Items listed in a dataset:

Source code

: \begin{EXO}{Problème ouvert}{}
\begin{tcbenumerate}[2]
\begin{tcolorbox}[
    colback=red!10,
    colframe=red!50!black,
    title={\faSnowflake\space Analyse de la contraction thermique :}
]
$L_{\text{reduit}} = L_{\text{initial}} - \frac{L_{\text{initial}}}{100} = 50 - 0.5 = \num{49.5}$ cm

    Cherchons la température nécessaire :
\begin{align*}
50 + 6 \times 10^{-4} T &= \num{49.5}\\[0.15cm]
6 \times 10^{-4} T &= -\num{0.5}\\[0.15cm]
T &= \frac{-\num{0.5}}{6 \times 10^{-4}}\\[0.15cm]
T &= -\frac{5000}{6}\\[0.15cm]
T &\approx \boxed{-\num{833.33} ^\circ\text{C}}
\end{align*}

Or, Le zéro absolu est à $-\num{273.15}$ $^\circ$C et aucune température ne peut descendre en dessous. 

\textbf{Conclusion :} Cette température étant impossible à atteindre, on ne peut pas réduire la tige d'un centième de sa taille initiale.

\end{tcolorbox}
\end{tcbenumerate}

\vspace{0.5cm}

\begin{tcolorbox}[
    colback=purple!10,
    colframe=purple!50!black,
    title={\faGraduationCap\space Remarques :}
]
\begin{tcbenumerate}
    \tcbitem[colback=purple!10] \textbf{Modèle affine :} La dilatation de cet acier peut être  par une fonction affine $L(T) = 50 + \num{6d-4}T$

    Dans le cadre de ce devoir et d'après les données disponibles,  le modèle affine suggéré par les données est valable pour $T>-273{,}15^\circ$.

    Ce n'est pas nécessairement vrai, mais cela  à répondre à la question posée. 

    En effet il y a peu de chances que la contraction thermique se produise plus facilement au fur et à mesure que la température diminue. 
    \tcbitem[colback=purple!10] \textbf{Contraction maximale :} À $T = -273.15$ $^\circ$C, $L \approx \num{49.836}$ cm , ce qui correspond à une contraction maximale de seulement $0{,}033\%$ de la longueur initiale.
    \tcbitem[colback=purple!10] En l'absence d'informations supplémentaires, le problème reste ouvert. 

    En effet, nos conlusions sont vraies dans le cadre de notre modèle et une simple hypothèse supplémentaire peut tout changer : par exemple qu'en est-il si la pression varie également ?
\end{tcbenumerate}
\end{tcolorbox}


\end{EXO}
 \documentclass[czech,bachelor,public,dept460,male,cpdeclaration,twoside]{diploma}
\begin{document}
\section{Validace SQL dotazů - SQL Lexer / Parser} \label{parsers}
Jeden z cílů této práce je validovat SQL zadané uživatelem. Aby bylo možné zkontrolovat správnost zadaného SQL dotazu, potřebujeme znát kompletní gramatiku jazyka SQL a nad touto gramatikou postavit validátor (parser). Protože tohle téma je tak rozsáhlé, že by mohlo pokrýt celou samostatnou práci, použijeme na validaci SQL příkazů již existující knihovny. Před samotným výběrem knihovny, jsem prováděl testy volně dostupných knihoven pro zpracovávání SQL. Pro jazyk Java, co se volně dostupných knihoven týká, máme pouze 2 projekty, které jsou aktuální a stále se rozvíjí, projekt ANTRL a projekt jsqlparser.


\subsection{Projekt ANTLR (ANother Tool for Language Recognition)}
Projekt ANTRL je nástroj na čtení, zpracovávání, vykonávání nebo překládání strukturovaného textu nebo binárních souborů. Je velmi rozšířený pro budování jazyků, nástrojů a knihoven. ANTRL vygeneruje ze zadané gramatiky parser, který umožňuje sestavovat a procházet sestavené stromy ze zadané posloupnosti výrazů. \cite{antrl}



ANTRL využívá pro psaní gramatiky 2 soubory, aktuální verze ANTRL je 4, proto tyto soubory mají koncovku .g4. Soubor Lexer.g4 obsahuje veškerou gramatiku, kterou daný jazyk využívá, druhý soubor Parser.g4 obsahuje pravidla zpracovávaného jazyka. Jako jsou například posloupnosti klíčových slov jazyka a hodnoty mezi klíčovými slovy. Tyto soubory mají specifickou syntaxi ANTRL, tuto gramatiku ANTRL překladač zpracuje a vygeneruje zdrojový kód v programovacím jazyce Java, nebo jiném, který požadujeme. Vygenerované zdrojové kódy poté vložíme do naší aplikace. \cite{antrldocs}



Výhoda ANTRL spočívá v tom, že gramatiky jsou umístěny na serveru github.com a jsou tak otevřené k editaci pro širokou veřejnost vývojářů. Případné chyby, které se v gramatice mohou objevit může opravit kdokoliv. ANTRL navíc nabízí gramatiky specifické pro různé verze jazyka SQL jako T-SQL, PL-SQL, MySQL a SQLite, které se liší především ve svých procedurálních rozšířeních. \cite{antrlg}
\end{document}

__AIM OF THE EXERCISE__:
Note down each line above where the word "vygeneruje" occurs.

__TASK SOLUTION__:
Projekt ANTRL je nástroj na čtení, zpracovávání, vykonávání nebo překládání strukturovaného textu nebo binárních souborů. Je velmi rozšířený pro budování jazyků, nástrojů a knihoven. ANTRL vygeneruje ze zadané gramatiky parser, který umožňuje sestavovat a procházet sestavené stromy ze zadané posloupnosti výrazů. \cite{antrl}
ANTRL využívá pro psaní gramatiky 2 soubory, aktuální verze ANTRL je 4, proto tyto soubory mají koncovku .g4. Soubor Lexer.g4 obsahuje veškerou gramatiku, kterou daný jazyk využívá, druhý soubor Parser.g4 obsahuje pravidla zpracovávaného jazyka. Jako jsou například posloupnosti klíčových slov jazyka a hodnoty mezi klíčovými slovy. Tyto soubory mají specifickou syntaxi ANTRL, tuto gramatiku ANTRL překladač zpracuje a vygeneruje zdrojový kód v programovacím jazyce Java, nebo jiném, který požadujeme. Vygenerované zdrojové kódy poté vložíme do naší aplikace. \cite{antrldocs}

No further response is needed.